Donald Trump is not a conservative. He’s a revolutionary. To be more specific he’s an authoritarian ultra-nationalist with an obsessional belief in his own right to power. This, in an American political context, makes him a revolutionary. Past American Presidents have accepted, or at least appeared to accept, liberal-democratic values. Admittedly the earlier Presidents didn’t accept them in their entirety, as they didn’t apply them to women or non-whites, but they did at least accept them for a section of the population. Trump gives the impression of actively detesting liberal-democratic values. The foreign leaders he admires are primarily authoritarian despots. He struggles to accept electoral defeat.  When he lost the first Republican primary in Iowa to Ted Cruz he claimed he was only beaten due to electoral fraud.
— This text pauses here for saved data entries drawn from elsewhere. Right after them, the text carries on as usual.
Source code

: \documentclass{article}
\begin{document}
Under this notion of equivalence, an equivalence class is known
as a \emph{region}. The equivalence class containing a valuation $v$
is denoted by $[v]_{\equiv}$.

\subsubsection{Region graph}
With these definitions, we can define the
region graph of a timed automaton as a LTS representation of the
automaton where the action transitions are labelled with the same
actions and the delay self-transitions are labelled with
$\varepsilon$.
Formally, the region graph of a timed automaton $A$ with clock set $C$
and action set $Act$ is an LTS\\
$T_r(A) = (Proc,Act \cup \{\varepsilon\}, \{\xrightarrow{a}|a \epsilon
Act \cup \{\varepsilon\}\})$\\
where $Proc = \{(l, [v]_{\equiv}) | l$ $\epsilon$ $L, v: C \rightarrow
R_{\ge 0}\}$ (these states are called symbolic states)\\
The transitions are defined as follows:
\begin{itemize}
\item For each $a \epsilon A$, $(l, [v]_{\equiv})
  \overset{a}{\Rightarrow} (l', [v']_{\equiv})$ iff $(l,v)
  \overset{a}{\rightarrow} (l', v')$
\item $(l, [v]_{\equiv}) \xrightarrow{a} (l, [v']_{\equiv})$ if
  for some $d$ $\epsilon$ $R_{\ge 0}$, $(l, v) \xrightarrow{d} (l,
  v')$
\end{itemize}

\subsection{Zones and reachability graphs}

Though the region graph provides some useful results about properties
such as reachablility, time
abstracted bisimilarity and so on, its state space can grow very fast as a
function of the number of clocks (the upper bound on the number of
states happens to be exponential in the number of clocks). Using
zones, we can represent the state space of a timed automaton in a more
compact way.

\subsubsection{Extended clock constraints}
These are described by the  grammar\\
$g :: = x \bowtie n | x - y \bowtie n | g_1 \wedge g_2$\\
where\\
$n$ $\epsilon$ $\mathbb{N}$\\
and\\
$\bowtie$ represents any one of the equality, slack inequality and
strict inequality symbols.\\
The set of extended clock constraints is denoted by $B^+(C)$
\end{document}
He’s now making the same claim, with growing assertiveness and a consistent lack of evidence, about the Presidential election itself. He’s open about the fact he wants to imprison Hillary Clinton, his chief political opponent, advocates torture, wants to ban followers of a whole religion from entering America and increase restrictions on the press. He does not believe in, or care about, the American constitution.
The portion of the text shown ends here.